Construction of a S and Fe co-regulated metal Ni electrocatalyst for efficient alkaline overall water splitting

Abstract

Rational design of bifunctional transition metal electrocatalysts with customary efficiency for water splitting is essential for yielding high-purity hydrogen, but remains challenging. Herein, we propose a non-metal atom S and oxyphilic transition metal atom Fe co-regulation strategy to optimize the alkaline hydrogen evolution reaction (HER) and oxygen evolution reaction (OER) performance of metallic Ni (S–Fe–Ni). The S–Fe–Ni metal exhibits super activities with an ultralow overpotential of 25 mV and 200 mV at 10 mA cm⁻² and 89 mV and 235 mV at 100 mA cm⁻² for the HER and OER, respectively. When served as the cathode and anode, the S–Fe–Ni catalyst only needs 1.49 V to obtain 10 mA cm⁻² for water splitting.
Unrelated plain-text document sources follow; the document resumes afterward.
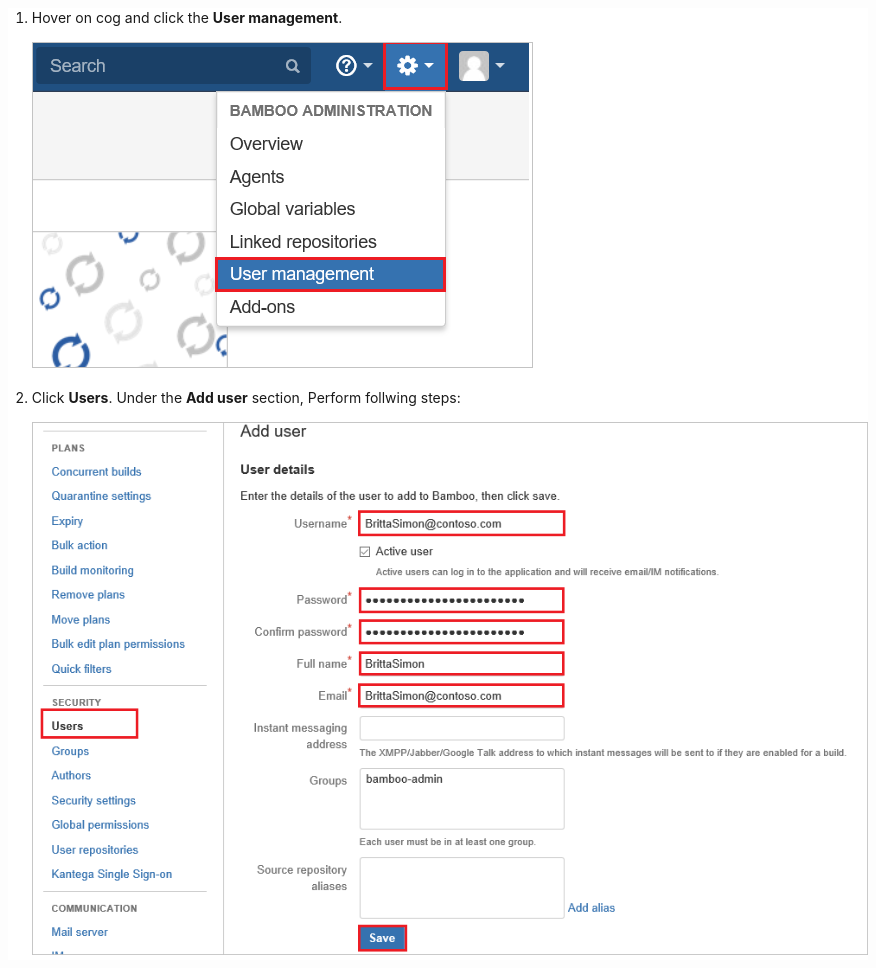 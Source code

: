 1. Hover on cog and click the **User management**.

    ![Add Employee](./media/kantegassoforbamboo-tutorial/user1.png) 

1. Click **Users**. Under the **Add user** section, Perform follwing steps:

	![Add Employee](./media/kantegassoforbamboo-tutorial/user2.png) 
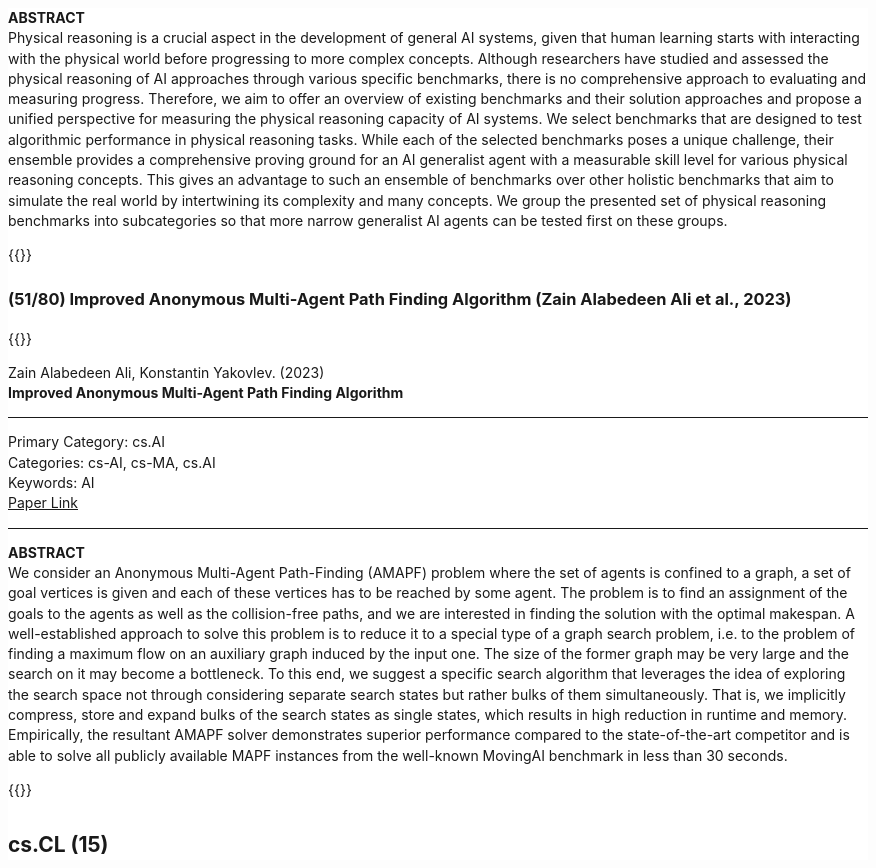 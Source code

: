 

**ABSTRACT**  
Physical reasoning is a crucial aspect in the development of general AI systems, given that human learning starts with interacting with the physical world before progressing to more complex concepts. Although researchers have studied and assessed the physical reasoning of AI approaches through various specific benchmarks, there is no comprehensive approach to evaluating and measuring progress. Therefore, we aim to offer an overview of existing benchmarks and their solution approaches and propose a unified perspective for measuring the physical reasoning capacity of AI systems. We select benchmarks that are designed to test algorithmic performance in physical reasoning tasks. While each of the selected benchmarks poses a unique challenge, their ensemble provides a comprehensive proving ground for an AI generalist agent with a measurable skill level for various physical reasoning concepts. This gives an advantage to such an ensemble of benchmarks over other holistic benchmarks that aim to simulate the real world by intertwining its complexity and many concepts. We group the presented set of physical reasoning benchmarks into subcategories so that more narrow generalist AI agents can be tested first on these groups.

{{</citation>}}


### (51/80) Improved Anonymous Multi-Agent Path Finding Algorithm (Zain Alabedeen Ali et al., 2023)

{{<citation>}}

Zain Alabedeen Ali, Konstantin Yakovlev. (2023)  
**Improved Anonymous Multi-Agent Path Finding Algorithm**  

---
Primary Category: cs.AI  
Categories: cs-AI, cs-MA, cs.AI  
Keywords: AI  
[Paper Link](http://arxiv.org/abs/2312.10572v2)  

---


**ABSTRACT**  
We consider an Anonymous Multi-Agent Path-Finding (AMAPF) problem where the set of agents is confined to a graph, a set of goal vertices is given and each of these vertices has to be reached by some agent. The problem is to find an assignment of the goals to the agents as well as the collision-free paths, and we are interested in finding the solution with the optimal makespan. A well-established approach to solve this problem is to reduce it to a special type of a graph search problem, i.e. to the problem of finding a maximum flow on an auxiliary graph induced by the input one. The size of the former graph may be very large and the search on it may become a bottleneck. To this end, we suggest a specific search algorithm that leverages the idea of exploring the search space not through considering separate search states but rather bulks of them simultaneously. That is, we implicitly compress, store and expand bulks of the search states as single states, which results in high reduction in runtime and memory. Empirically, the resultant AMAPF solver demonstrates superior performance compared to the state-of-the-art competitor and is able to solve all publicly available MAPF instances from the well-known MovingAI benchmark in less than 30 seconds.

{{</citation>}}


## cs.CL (15)
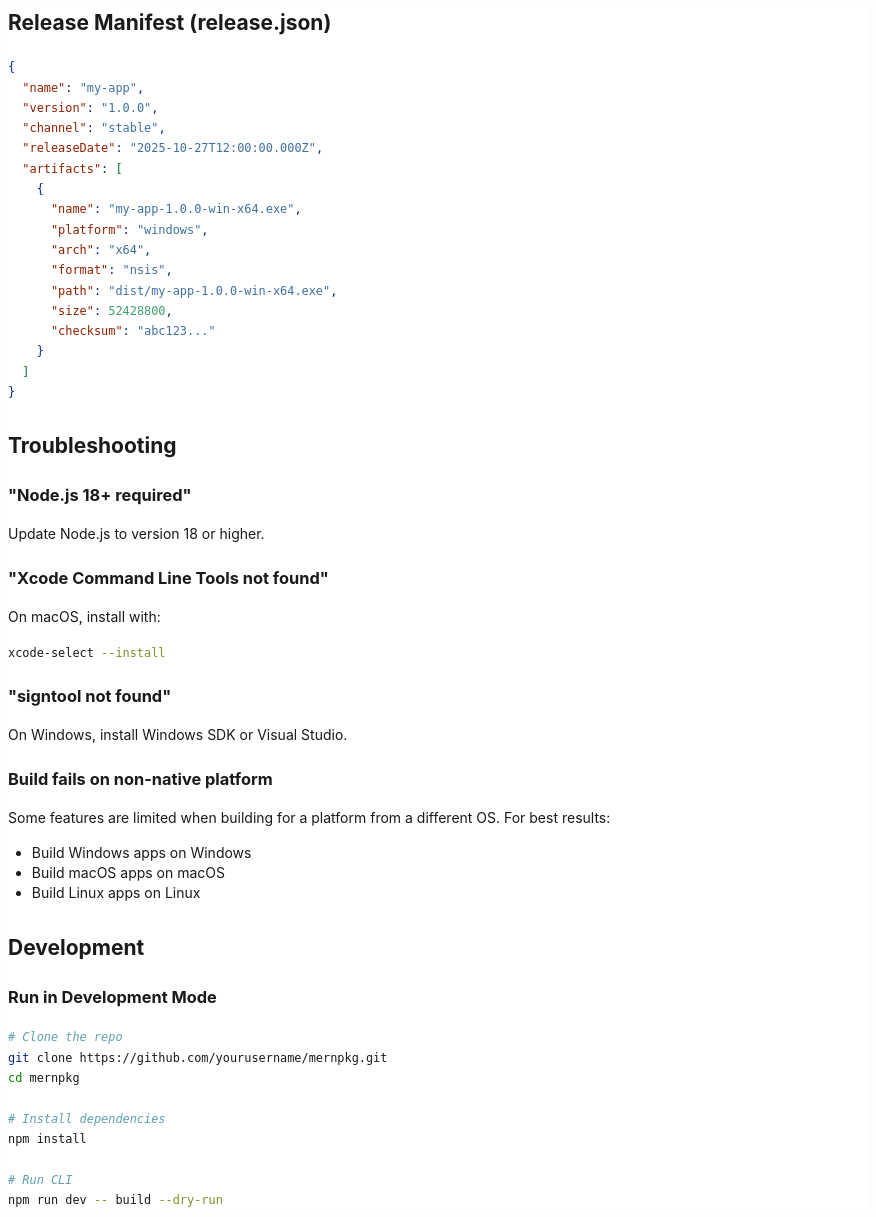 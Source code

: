 ## Release Manifest (release.json)

```json
{
  "name": "my-app",
  "version": "1.0.0",
  "channel": "stable",
  "releaseDate": "2025-10-27T12:00:00.000Z",
  "artifacts": [
    {
      "name": "my-app-1.0.0-win-x64.exe",
      "platform": "windows",
      "arch": "x64",
      "format": "nsis",
      "path": "dist/my-app-1.0.0-win-x64.exe",
      "size": 52428800,
      "checksum": "abc123..."
    }
  ]
}
```

## Troubleshooting

### "Node.js 18+ required"

Update Node.js to version 18 or higher.

### "Xcode Command Line Tools not found"

On macOS, install with:
```bash
xcode-select --install
```

### "signtool not found"

On Windows, install Windows SDK or Visual Studio.

### Build fails on non-native platform

Some features are limited when building for a platform from a different OS. For best results:
- Build Windows apps on Windows
- Build macOS apps on macOS
- Build Linux apps on Linux

## Development

### Run in Development Mode

```bash
# Clone the repo
git clone https://github.com/yourusername/mernpkg.git
cd mernpkg

# Install dependencies
npm install

# Run CLI
npm run dev -- build --dry-run
```
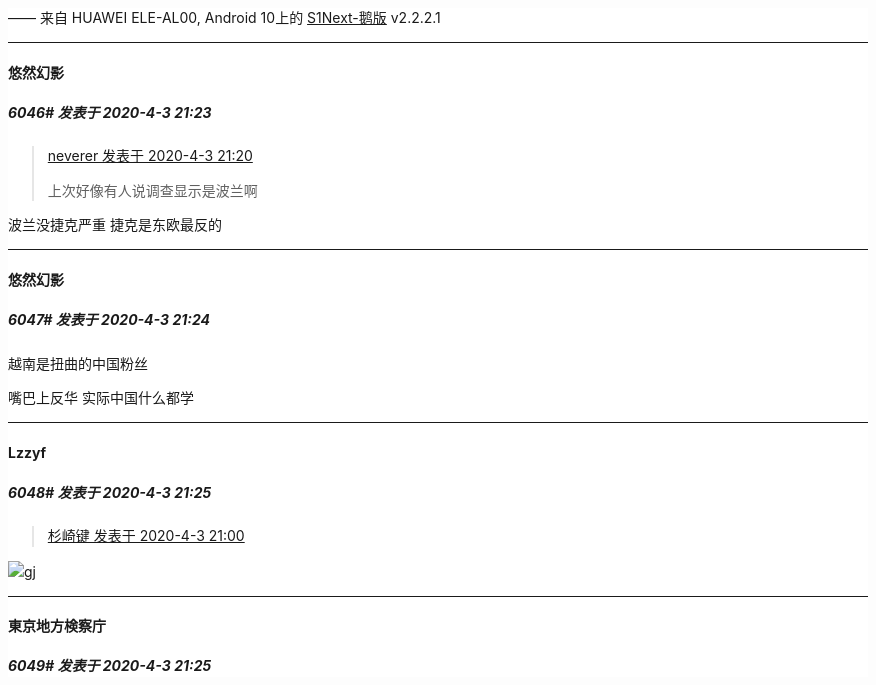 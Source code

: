—— 来自 HUAWEI ELE-AL00, Android 10上的 [S1Next-鹅版](https://github.com/ykrank/S1-Next/releases) v2.2.2.1







-----

####  悠然幻影  
##### 6046#       发表于 2020-4-3 21:23



<blockquote><a href="httphttps://bbs.saraba1st.com/2b/forum.php?mod=redirect&amp;goto=findpost&amp;pid=46970570&amp;ptid=1921823" target="_blank">neverer 发表于 2020-4-3 21:20</a>

上次好像有人说调查显示是波兰啊</blockquote>
波兰没捷克严重 捷克是东欧最反的







-----

####  悠然幻影  
##### 6047#       发表于 2020-4-3 21:24




越南是扭曲的中国粉丝


嘴巴上反华 实际中国什么都学







-----

####  Lzzyf  
##### 6048#       发表于 2020-4-3 21:25



<blockquote><a href="httphttps://bbs.saraba1st.com/2b/forum.php?mod=redirect&amp;goto=findpost&amp;pid=46970397&amp;ptid=1921823" target="_blank">杉崎键 发表于 2020-4-3 21:00</a></blockquote>
<img src="https://static.saraba1st.com/image/smiley/face2017/067.png" referrerpolicy="no-referrer">gj







-----

####  東京地方検察庁  
##### 6049#       发表于 2020-4-3 21:25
Further experimental results and theoretical calculations reveal that the S and Fe induced electronic redistribution optimizes water and hydrogen adsorption for enhanced HER and the in situ derived S doped NiFe hydroxyl oxide is associated with the enhanced OER. This work puts forward new insights into designing transition metal bifunctional catalysts for alkaline water splitting.